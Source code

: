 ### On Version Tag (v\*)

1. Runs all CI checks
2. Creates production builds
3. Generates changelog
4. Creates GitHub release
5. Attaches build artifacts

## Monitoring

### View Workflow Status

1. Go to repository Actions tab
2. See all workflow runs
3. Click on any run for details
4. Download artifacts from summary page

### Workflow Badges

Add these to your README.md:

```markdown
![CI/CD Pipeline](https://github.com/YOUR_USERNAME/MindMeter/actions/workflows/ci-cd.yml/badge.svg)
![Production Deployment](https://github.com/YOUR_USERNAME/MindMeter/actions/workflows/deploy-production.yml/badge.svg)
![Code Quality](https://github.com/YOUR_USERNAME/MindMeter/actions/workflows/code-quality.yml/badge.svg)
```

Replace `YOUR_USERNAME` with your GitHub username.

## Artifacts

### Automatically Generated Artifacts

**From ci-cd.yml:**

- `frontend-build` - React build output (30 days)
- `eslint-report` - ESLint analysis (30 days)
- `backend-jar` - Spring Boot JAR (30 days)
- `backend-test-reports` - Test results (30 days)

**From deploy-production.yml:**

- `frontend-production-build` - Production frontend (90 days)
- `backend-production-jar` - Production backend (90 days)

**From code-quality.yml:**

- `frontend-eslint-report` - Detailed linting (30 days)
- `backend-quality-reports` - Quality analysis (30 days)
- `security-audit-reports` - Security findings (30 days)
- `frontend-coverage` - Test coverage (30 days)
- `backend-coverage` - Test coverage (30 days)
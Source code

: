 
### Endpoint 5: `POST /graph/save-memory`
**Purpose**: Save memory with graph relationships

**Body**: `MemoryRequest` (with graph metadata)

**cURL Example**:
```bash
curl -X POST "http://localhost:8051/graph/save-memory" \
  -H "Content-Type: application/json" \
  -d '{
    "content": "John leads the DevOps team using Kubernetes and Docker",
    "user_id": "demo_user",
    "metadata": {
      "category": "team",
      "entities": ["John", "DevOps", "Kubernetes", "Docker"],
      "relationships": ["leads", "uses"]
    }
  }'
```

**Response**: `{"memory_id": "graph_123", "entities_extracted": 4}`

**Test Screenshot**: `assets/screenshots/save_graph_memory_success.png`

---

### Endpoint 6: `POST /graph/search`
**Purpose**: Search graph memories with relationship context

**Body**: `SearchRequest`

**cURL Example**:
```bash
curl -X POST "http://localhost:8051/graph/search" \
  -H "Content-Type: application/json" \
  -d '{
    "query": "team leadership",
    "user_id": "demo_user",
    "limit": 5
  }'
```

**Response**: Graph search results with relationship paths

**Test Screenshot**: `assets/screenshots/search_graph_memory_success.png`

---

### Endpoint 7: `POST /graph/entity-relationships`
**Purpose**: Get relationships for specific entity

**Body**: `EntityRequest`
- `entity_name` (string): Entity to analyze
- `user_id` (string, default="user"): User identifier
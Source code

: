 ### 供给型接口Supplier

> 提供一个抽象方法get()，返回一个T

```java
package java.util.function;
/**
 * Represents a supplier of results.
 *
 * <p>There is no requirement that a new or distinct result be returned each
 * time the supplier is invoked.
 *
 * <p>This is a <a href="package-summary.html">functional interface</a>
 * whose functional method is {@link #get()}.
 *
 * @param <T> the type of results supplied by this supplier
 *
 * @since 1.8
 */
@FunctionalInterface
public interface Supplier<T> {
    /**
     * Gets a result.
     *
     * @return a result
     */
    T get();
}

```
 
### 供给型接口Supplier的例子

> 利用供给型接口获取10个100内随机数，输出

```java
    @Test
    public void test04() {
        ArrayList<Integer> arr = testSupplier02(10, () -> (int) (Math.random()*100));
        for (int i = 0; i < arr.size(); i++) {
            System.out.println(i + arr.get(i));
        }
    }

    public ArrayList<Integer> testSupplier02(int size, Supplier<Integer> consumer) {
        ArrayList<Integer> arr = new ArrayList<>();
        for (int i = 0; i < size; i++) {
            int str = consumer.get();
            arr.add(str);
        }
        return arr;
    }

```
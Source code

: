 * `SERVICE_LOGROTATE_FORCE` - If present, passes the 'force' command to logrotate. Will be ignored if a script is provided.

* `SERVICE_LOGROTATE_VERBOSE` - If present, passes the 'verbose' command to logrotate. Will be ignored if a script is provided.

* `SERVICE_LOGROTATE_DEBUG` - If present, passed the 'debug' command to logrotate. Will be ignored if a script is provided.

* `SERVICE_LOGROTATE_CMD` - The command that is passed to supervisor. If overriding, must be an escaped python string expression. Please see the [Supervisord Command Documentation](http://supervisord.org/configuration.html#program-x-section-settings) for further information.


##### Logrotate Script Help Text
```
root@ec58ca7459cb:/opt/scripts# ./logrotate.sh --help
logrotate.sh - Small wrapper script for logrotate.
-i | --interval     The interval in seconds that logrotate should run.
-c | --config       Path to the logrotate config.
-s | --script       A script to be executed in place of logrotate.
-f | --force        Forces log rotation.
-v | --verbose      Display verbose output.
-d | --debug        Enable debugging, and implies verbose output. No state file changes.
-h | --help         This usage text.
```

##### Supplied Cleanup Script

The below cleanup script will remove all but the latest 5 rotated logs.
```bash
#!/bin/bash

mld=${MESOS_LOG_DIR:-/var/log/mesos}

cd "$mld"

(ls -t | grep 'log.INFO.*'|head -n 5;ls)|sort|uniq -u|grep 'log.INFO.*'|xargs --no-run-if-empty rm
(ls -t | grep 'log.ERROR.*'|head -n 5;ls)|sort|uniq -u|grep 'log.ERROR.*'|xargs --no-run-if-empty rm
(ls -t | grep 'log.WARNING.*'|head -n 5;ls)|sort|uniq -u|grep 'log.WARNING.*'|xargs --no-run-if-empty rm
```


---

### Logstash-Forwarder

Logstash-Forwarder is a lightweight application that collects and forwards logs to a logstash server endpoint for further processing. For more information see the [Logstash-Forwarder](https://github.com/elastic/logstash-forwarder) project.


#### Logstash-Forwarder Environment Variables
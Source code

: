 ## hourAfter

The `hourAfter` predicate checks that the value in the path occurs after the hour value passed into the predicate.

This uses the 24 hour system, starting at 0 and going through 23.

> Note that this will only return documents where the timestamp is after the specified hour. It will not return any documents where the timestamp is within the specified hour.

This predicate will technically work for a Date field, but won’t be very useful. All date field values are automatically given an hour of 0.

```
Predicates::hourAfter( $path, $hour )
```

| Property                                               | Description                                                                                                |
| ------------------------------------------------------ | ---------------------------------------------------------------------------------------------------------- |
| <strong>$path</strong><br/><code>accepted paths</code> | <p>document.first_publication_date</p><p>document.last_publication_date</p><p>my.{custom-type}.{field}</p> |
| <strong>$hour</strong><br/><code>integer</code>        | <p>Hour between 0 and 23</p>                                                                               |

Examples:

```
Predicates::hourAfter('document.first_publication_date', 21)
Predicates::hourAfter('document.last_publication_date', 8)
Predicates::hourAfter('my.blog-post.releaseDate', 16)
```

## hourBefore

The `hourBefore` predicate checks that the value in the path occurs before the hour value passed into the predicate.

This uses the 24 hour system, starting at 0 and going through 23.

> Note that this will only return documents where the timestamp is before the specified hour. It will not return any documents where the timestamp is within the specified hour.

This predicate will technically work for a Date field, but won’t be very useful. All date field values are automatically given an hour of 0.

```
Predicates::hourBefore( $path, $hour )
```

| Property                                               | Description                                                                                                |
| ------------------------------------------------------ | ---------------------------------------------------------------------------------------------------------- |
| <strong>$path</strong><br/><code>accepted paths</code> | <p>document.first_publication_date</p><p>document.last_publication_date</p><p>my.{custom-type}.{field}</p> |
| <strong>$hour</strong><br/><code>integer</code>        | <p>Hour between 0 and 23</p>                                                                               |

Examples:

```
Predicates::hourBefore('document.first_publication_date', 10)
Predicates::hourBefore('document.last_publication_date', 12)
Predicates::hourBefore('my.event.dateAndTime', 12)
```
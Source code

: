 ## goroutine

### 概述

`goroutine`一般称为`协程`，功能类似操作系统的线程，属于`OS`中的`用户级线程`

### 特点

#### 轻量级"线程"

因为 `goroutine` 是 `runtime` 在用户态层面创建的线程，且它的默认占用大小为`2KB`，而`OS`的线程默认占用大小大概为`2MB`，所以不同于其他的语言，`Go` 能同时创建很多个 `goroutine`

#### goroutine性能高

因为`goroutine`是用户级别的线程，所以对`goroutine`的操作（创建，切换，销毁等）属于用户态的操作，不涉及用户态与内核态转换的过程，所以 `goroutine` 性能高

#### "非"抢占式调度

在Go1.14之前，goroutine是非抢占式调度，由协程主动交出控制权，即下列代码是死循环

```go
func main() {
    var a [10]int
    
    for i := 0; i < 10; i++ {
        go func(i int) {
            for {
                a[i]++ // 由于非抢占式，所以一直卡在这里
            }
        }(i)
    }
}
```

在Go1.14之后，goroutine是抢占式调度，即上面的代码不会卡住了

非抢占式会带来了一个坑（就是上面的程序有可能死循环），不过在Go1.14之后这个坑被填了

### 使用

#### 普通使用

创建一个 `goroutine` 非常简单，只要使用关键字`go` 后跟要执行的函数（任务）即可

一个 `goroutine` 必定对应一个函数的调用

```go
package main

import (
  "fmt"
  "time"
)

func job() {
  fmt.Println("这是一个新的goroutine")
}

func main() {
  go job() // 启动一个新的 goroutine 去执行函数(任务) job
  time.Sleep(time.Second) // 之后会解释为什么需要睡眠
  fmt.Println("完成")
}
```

++++++++

### ASSIGNMENT:
Look over the records. Copy the lines that include the word "relationships".

### ANSWER:
**Purpose**: Save memory with graph relationships
      "relationships": ["leads", "uses"]
### Endpoint 7: `POST /graph/entity-relationships`
**Purpose**: Get relationships for specific entity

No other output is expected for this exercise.